EXERCISE MATERIAL START
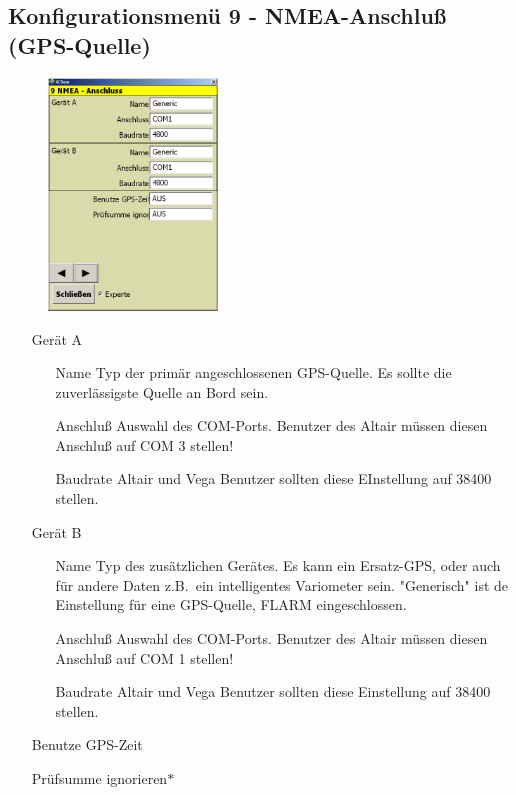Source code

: \subsection{Konfigurationsmenü 9 - NMEA-Anschluß (GPS-Quelle)}\label{Konfig9}
\begin{figure}
\includegraphics[width=4.5cm]{Bilder/Konfig9NMEAAnschluss.png}
\end{figure}
\begin{enumerate}
\item[Gerät A]
\begin{itemize}
\item[Name] Typ der primär angeschlossenen \textsf{GPS}-Quelle. Es sollte die zuverlässigste Quelle an Bord sein.
\item[Anschluß] Auswahl des COM-Ports. Benutzer des \textsf{Altair} müssen diesen Anschluß auf COM 3 stellen!
\item[Baudrate]\textsf{Altair} und \textsf{Vega} Benutzer sollten diese EInstellung auf 38400 stellen.
\end{itemize}
\item[Gerät B]
\begin{itemize}
\item[Name] Typ des zusätzlichen Gerätes. Es kann ein Ersatz-GPS, oder auch für andere Daten z.B.\ ein intelligentes Variometer sein.
    "Generisch" ist de Einstellung für eine \textsf{GPS}-Quelle, FLARM eingeschlossen.
\item[Anschluß]Auswahl des COM-Ports.  Benutzer des \textsf{Altair} müssen diesen Anschluß auf COM 1 stellen!
\item[Baudrate]\textsf{Altair} und \textsf{Vega} Benutzer sollten diese Einstellung auf 38400 stellen.
\end{itemize}
\item[Benutze \textsf{GPS}-Zeit]
\item[Prüfsumme ignorieren$\ast$]
\end{enumerate}



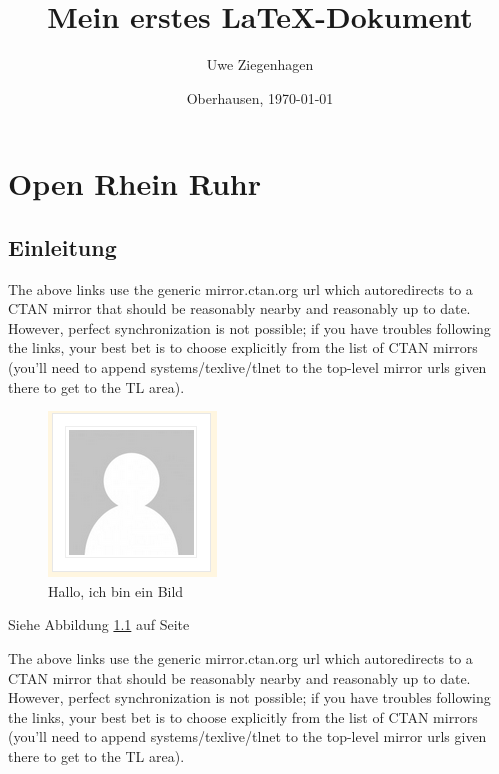 \documentclass[ngerman]{scrreprt}
\author{Uwe Ziegenhagen}
\title{Mein erstes \LaTeX-Dokument}
\date{Oberhausen, \today}
\begin{document}
\maketitle

\tableofcontents

\listoffigures

\listoftables

\chapter{Open Rhein Ruhr}

\section{Einleitung}\label{sec:einleitung}

The above links use the generic mirror.ctan.org url which autoredirects to a CTAN mirror that should be reasonably nearby and reasonably up to date. However, perfect synchronization is not possible; if you have troubles following the links, your best bet is to choose explicitly from the list of CTAN mirrors (you'll need to append systems/texlive/tlnet to the top-level mirror urls given there to get to the TL area). 

\begin{figure}
\begin{center}
\includegraphics{meinbild}
\caption{Hallo, ich bin ein Bild}\label{fig:meinbild}
\end{center}
\end{figure}

Siehe Abbildung \ref{fig:meinbild} auf Seite \pageref{fig:meinbild}

The above links use the generic mirror.ctan.org url which autoredirects to a CTAN mirror that should be reasonably nearby and reasonably up to date. However, perfect synchronization is not possible; if you have troubles following the links, your best bet is to choose explicitly from the list of CTAN mirrors (you'll need to append systems/texlive/tlnet to the top-level mirror urls given there to get to the TL area). 
\end{document}
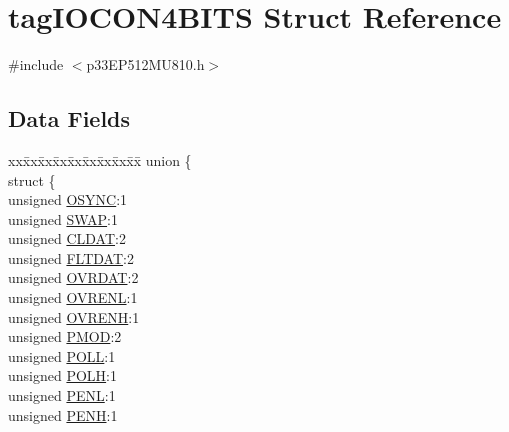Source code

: \hypertarget{structtag_i_o_c_o_n4_b_i_t_s}{}\section{tag\+I\+O\+C\+O\+N4\+B\+I\+TS Struct Reference}
\label{structtag_i_o_c_o_n4_b_i_t_s}


{\ttfamily \#include $<$p33\+E\+P512\+M\+U810.\+h$>$}

\subsection*{Data Fields}
\begin{DoxyCompactItemize}
\item 
\begin{tabbing}
xx\=xx\=xx\=xx\=xx\=xx\=xx\=xx\=xx\=\kill
union \{\\
\>struct \{\\
\>\>unsigned \hyperlink{structtag_i_o_c_o_n4_b_i_t_s_aee7f35d5d04fcd5202b9d569e0d08146}{OSYNC}:1\\
\>\>unsigned \hyperlink{structtag_i_o_c_o_n4_b_i_t_s_a3ed0654ceb192d32e26d2929c9b8dcc2}{SWAP}:1\\
\>\>unsigned \hyperlink{structtag_i_o_c_o_n4_b_i_t_s_a5bcbfaa85bc9c3349fb4e269aa308899}{CLDAT}:2\\
\>\>unsigned \hyperlink{structtag_i_o_c_o_n4_b_i_t_s_afcc1e84f8b5860ae56a567b5de96af73}{FLTDAT}:2\\
\>\>unsigned \hyperlink{structtag_i_o_c_o_n4_b_i_t_s_a6d82e38a9acf634763a64a6876f58d3d}{OVRDAT}:2\\
\>\>unsigned \hyperlink{structtag_i_o_c_o_n4_b_i_t_s_a2e98ef1aea75144311343faf9f705f2d}{OVRENL}:1\\
\>\>unsigned \hyperlink{structtag_i_o_c_o_n4_b_i_t_s_a0e87b6433e91b1b0d550e9419e22b408}{OVRENH}:1\\
\>\>unsigned \hyperlink{structtag_i_o_c_o_n4_b_i_t_s_a4a7369a55430f3368fb601d87d479553}{PMOD}:2\\
\>\>unsigned \hyperlink{structtag_i_o_c_o_n4_b_i_t_s_a269dd0694f25a7b4dd065f3570e09b5e}{POLL}:1\\
\>\>unsigned \hyperlink{structtag_i_o_c_o_n4_b_i_t_s_a21a3881dcaa3ce8bccd5d9906aee8e55}{POLH}:1\\
\>\>unsigned \hyperlink{structtag_i_o_c_o_n4_b_i_t_s_af777eadaa0b86bb09cad6117a36e15aa}{PENL}:1\\
\>\>unsigned \hyperlink{structtag_i_o_c_o_n4_b_i_t_s_a91f04ec56f33e5a2e402f3817a44e91d}{PENH}:1\\

\end{tabbing}
\end{DoxyCompactItemize}
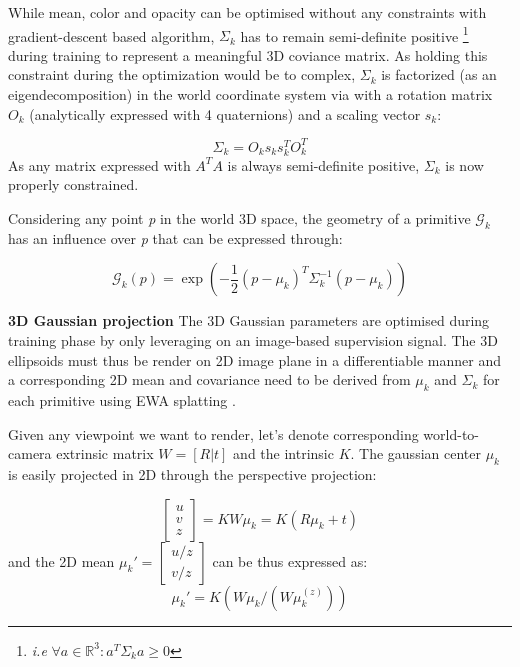 While mean, color and opacity can be optimised without any constraints with gradient-descent based algorithm, $\Sigma_{k}$ has to remain semi-definite positive \footnote{\textit{i.e} $ \forall a \in \mathbb{R}^{3}: a^{T}\Sigma_{k} a \geq 0$} during training to represent a meaningful 3D coviance matrix. As holding this constraint during the optimization would be to complex, $\Sigma_{k}$ is factorized (as an eigendecomposition) in the world coordinate system via with a rotation matrix $O_{k}$ (analytically expressed with 4 quaternions) and a scaling vector $s_{k}$: 

\begin{equation}
    \Sigma_{k} = O_{k}s_{k}s_{k}^{T}O_{k}^{T}
\end{equation}
As any matrix expressed with $A^{T}A$ is always semi-definite positive, $\Sigma_{k}$ is now properly constrained. 

Considering any point \textit{p} in the world 3D space, the geometry of a primitive $\mathcal{G}_{k}$ has an influence over \textit{p} that can be expressed through: 

\begin{equation}
  \mathcal{G}_{k}(p) = \exp(-\frac{1}{2}(p-\mu_{k})^{T}\Sigma_{k}^{-1}(p-\mu_{k}))
\end{equation}

\noindent \textbf{3D Gaussian projection} The 3D Gaussian parameters are optimised during training phase by only leveraging on an image-based supervision signal. The 3D ellipsoids must thus be render on 2D image plane in a differentiable manner and a corresponding 2D mean and covariance need to be derived from $\mu_{k}$ and $\Sigma_{k}$ for each primitive using EWA splatting \cite{zwicker2001ewa}. 

Given any viewpoint we want to render, let's denote corresponding world-to-camera extrinsic matrix $W=[R|t]$ and the intrinsic $K$. The gaussian center $\mu_{k}$ is easily projected in 2D through the perspective projection: 

\begin{equation}
  \begin{bmatrix}
    u \\
    v \\
    z
  \end{bmatrix} = KW\mu_{k} = K(R\mu_{k}+t)
\end{equation}
and the 2D mean $\mu_{k}' = \begin{bmatrix}
  u/z \\
  v/z
\end{bmatrix}$ can be  thus expressed as:
\begin{equation}
  \mu_{k}' = K(W\mu_{k}/(W\mu_{k}^{(z)}))
\end{equation}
EXERCISE MATERIAL END
Keep only those lines of the records that hold "Baudrate", and return them.

FINISHED EXERCISE:
\item[Baudrate]\textsf{Altair} und \textsf{Vega} Benutzer sollten diese EInstellung auf 38400 stellen.
\item[Baudrate]\textsf{Altair} und \textsf{Vega} Benutzer sollten diese Einstellung auf 38400 stellen.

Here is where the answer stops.